Part 2 of our series on the Scramble in South Africa takes us back to the Zulu modernizer, Shaka, in the early 19th century, all the way to the end of the Anglo-Zulu War between the British imperialists and the Zulus ruled by Cetshwayo. The land theft and swindling you’ve come to expect from the Scramble for Africa combine here with some sharpening of white supremacist ideology, a lot of which it turns out was developed specifically to find a theory of how and why the British Empire should settle and rule South Africa.
The wealthiest and most powerful state in Africa is South Africa, and its fate has been pivotal to the whole continent. This was no less true during the Scramble for Africa, which is why this series will have multiple episodes on South Africa. In this one, the so called “frontier wars” between the Europeans and the Xhosa; the Cattle Killing Movement; how the Cape Colony fell into British hands, the Boers and the British Empire, the Dutch East India Company, Canada and other analogies…
This one is about the precolonial African powers in the Congo – Zanzibar’s representative Tippu Tip, Msiri of Katanga, and a few others (but mainly these two). We talk about their rise in the context of growing European power, and their eventual fall to Belgium – although as you’ll see it wasn’t exactly Belgium, but Leopold II and his British and German allies that made the theft of Congo possible. Another key piece – the centre of the board – falls in the Scramble for Africa.
After six episodes of preparation we are ready to talk about the famous Berlin Conference of 1884 where Africa was actually carved up.
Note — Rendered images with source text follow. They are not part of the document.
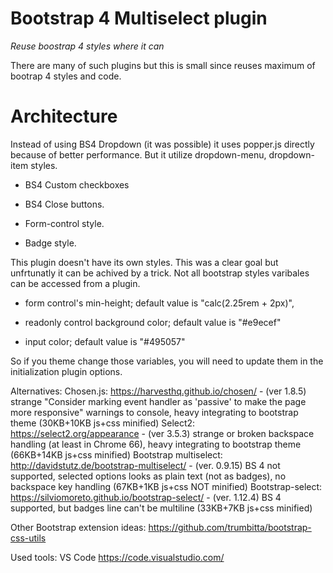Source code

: # Bootstrap 4 Multiselect plugin
*Reuse boostrap 4 styles where it can*

There are many of such plugins but this is small since reuses maximum of bootrap 4 styles and code.

# Architecture
Instead of using BS4 Dropdown (it was possible) it uses popper.js directly because of better performance.
But it utilize dropdown-menu, dropdown-item styles.

* BS4 Custom checkboxes

* BS4 Close buttons.

* Form-control style.

* Badge style.

This plugin doesn't have its own styles. This was a clear goal but unfrtunatly it can be achived by a trick. Not all bootstrap styles varibales can be accessed from a plugin.

* form control's min-height; default value is "calc(2.25rem + 2px)",

* readonly control background color; default value is "#e9ecef"

* input color; default value is "#495057"

So if you theme change those variables, you will need to update them in the initialization plugin options.



Alternatives:
Chosen.js: https://harvesthq.github.io/chosen/ - (ver 1.8.5) strange "Consider marking event handler as 'passive' to make the page more responsive" warnings to console, heavy integrating to bootstrap theme (30KB+10KB js+css minified)
Select2: https://select2.org/appearance - (ver 3.5.3) strange or broken backspace handling (at least in Chrome 66), heavy integrating to bootstrap theme
    (66KB+14KB js+css minified)
Bootstrap multiselect: http://davidstutz.de/bootstrap-multiselect/  -  (ver. 0.9.15) BS 4 not supported, selected options looks as plain text (not as badges), no backspace key handling (67KB+1KB js+css NOT minified)
Bootstrap-select: https://silviomoreto.github.io/bootstrap-select/ - (ver. 1.12.4) BS 4 supported, but badges line can't be multiline (33KB+7KB js+css minified)

Other Bootstrap extension ideas:
https://github.com/trumbitta/bootstrap-css-utils 

Used tools:
VS Code https://code.visualstudio.com/
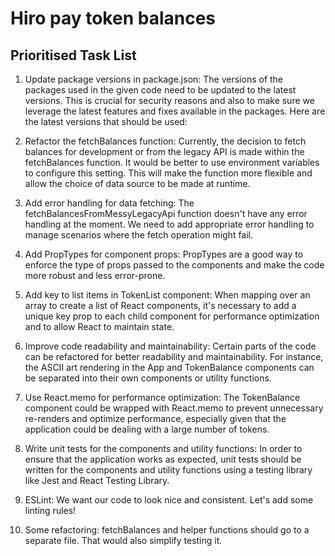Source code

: # Hiro pay token balances

## Prioritised Task List

1. Update package versions in package.json: The versions of the packages used in the given code need to be updated to the latest versions. This is crucial for security reasons and also to make sure we leverage the latest features and fixes available in the packages. Here are the latest versions that should be used:

2. Refactor the fetchBalances function: Currently, the decision to fetch balances for development or from the legacy API is made within the fetchBalances function. It would be better to use environment variables to configure this setting. This will make the function more flexible and allow the choice of data source to be made at runtime.

3. Add error handling for data fetching: The fetchBalancesFromMessyLegacyApi function doesn't have any error handling at the moment. We need to add appropriate error handling to manage scenarios where the fetch operation might fail.

4. Add PropTypes for component props: PropTypes are a good way to enforce the type of props passed to the components and make the code more robust and less error-prone.

5. Add key to list items in TokenList component: When mapping over an array to create a list of React components, it's necessary to add a unique key prop to each child component for performance optimization and to allow React to maintain state.

6. Improve code readability and maintainability: Certain parts of the code can be refactored for better readability and maintainability. For instance, the ASCII art rendering in the App and TokenBalance components can be separated into their own components or utility functions.

7. Use React.memo for performance optimization: The TokenBalance component could be wrapped with React.memo to prevent unnecessary re-renders and optimize performance, especially given that the application could be dealing with a large number of tokens.

8. Write unit tests for the components and utility functions: In order to ensure that the application works as expected, unit tests should be written for the components and utility functions using a testing library like Jest and React Testing Library.

9. ESLint: We want our code to look nice and consistent. Let's add some linting rules!
 
10. Some refactoring: fetchBalances and helper functions should go to a separate file. That would also simplify testing it.
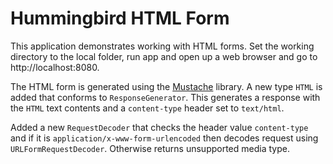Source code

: # Hummingbird HTML Form

This application demonstrates working with HTML forms. Set the working directory to the local folder, run app and open up a web browser and go to http://localhost:8080. 

The HTML form is generated using the [Mustache](https://github.com/hummingbird-project/swift-mustache) library. A new type `HTML` is added that conforms to `ResponseGenerator`. This generates a response with the `HTML` text contents and a `content-type` header set to `text/html`.

Added a new `RequestDecoder` that checks the header value `content-type` and if it is `application/x-www-form-urlencoded` then decodes request using `URLFormRequestDecoder`. Otherwise returns unsupported media type.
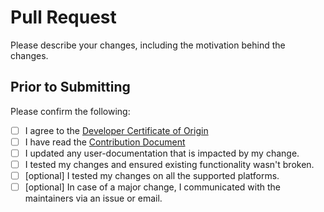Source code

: # Pull Request

Please describe your changes, including the motivation behind the changes.

## Prior to Submitting

Please confirm the following:

* [ ] I agree to the [Developer Certificate of Origin](https://developercertificate.org/)
* [ ] I have read the [Contribution Document](CONTRIBUTING.md)
* [ ] I updated any user-documentation that is impacted by my change.
* [ ] I tested my changes and ensured existing functionality wasn't broken.
* [ ] [optional] I tested my changes on all the supported platforms.
* [ ] [optional] In case of a major change, I communicated with the maintainers via an issue or email.
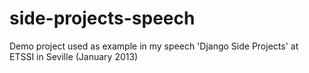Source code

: side-projects-speech
====================

Demo project used as example in my speech 'Django Side Projects' at ETSSI in Seville (January 2013)
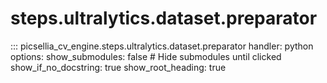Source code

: # steps.ultralytics.dataset.preparator

::: picsellia_cv_engine.steps.ultralytics.dataset.preparator
    handler: python
    options:
        show_submodules: false  # Hide submodules until clicked
        show_if_no_docstring: true
        show_root_heading: true
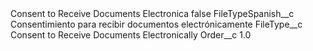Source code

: <?xml version="1.0" encoding="UTF-8"?>
<CustomMetadata xmlns="http://soap.sforce.com/2006/04/metadata" xmlns:xsi="http://www.w3.org/2001/XMLSchema-instance" xmlns:xsd="http://www.w3.org/2001/XMLSchema">
    <label>Consent to Receive Documents Electronica</label>
    <protected>false</protected>
    <values>
        <field>FileTypeSpanish__c</field>
        <value xsi:type="xsd:string">Consentimiento para recibir documentos electrónicamente</value>
    </values>
    <values>
        <field>FileType__c</field>
        <value xsi:type="xsd:string">Consent to Receive Documents Electronically</value>
    </values>
    <values>
        <field>Order__c</field>
        <value xsi:type="xsd:double">1.0</value>
    </values>
</CustomMetadata>

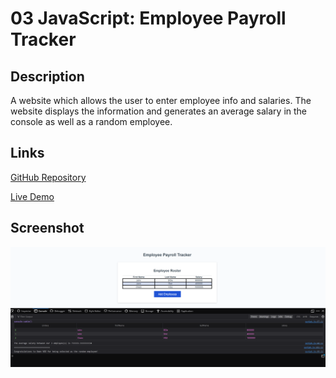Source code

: # 03 JavaScript: Employee Payroll Tracker

## Description
A website which allows the user to enter employee info and salaries. The website displays the information and generates an average salary in the console as well as a random employee.
## Links
[GitHub Repository](https://github.com/zwanner/03-Project)

[Live Demo](https://zwanner.github.io/03-Project/)
## Screenshot
![Screenshot](./Assets/Screenshot%202024-03-14%20151000.png)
Along the way you meet some of the most legendary villains – Stanley and Leopold (though you still haven’t met Rhodes), also Livingstone and Brazza. We end in Berlin itself and at the Berlin Conference 1884.
The British imperialists take Sudan. First, they send Gordon, acting in the name of the Khedive of Egypt. That doesn’t go so well. The next expedition culminates in the brutal battle of Omdurman in 1898, the quintessential colonial military mismatch and the demonstration for the colonial use of the machine gun. We tell Gordon’s story in detail, and tell the story of the Mahdi and his successor the Khalifa, also in some detail, trying to get at least a little bit beyond what his British enemies (and captives) said about him.
Fifth instalment in our Scramble for Africa series is the story of Abyssinia (aka Ethiopia), which managed to maintain its independence during the Scramble for Africa despite all the efforts of the would-be Italian colonizers (who would be back in the 20th century, but not during the Scramble). We focus on the rulers of Abyssinia but we get into the colonizer’s intrigues too, concluding with the decisive battle of Adwa, at which an African victory threw off European racial science so badly that Europe had to “whiten” the Ethiopian King Menelik II and the Ethiopians in their race theories.
In 1882 at the battle of Tel el Kabir, Garnet Wolesley (who had suppressed the Riel Resistance in 1870) defeated the Egyptian nationalists led by al-Arabi. This was the final blow in a long imperialist campaign to take Egypt from the ambitious modernizers that had ruled it from the 1820s. The epic financial swindle involved are far too little known, but luckily they were chronicled in amazing detail by Theodore Rothstein, in a 1910 book called Egypt’s Ruin, with an introduction by Wilfred Scawen Blunt. Rothstein and Blunt are interesting characters themselves, but the story they tell has many resonances and should be carefully attended to by anyone who’s ever wondered what the IMF, World Bank, and US military are up to today… our 4th instalment in the Scramble for Africa series.
Our third instalment before we really dig into the actual scramble for Africa is to give you a flavor for how we’re interpreting what we read. Lenin wrote Imperialism, the Highest Stage of Capitalism as an explanation for WWI, but much of what he wrote was about Africa; WEB Du Bois wrote an essay with the same intent and a similar argument, called The African Roots of the War; and of course Walter Rodney returns to our discussion to prepare us to get into the history. Dave makes some critiques of Lenin (and Hobson) citing Fieldhouse, and concludes the episode with his own multicausal interpretation for the scramble, which was how he taught it in high school.
Take a tour with us of a few of the African kingdoms that tried to resist the slave trade – before, in some cases, giving in. King Affonse of Kongo, Queen Nzinga of Matamba, Agaja of Dahomey (and others from that kingdom), the Asante in the west, and then east we have Abyssinia, the Bachwezi, and in the south we talk about Shaka Zulu and about the Merina kingdom in Madagascar. A short debate about the European and Arab slave trades, and then some notes about nutrition in Africa before colonialism (spoiler: Africans ate much better before the Europeans colonized them, which involved stealing their food).
A new Civilizations series on the Scramble for Africa. We begin our series on this decisive event in world history with a multi-episode survey of pre-colonial Africa. In this episode we talk about the devastation wrought by the European slave trade and focus on Africa’s West Coast (then known as the Gold Coast) before the scramble. There’s also a bit of debating Afrocentrism (you can imagine who takes which side of the debate).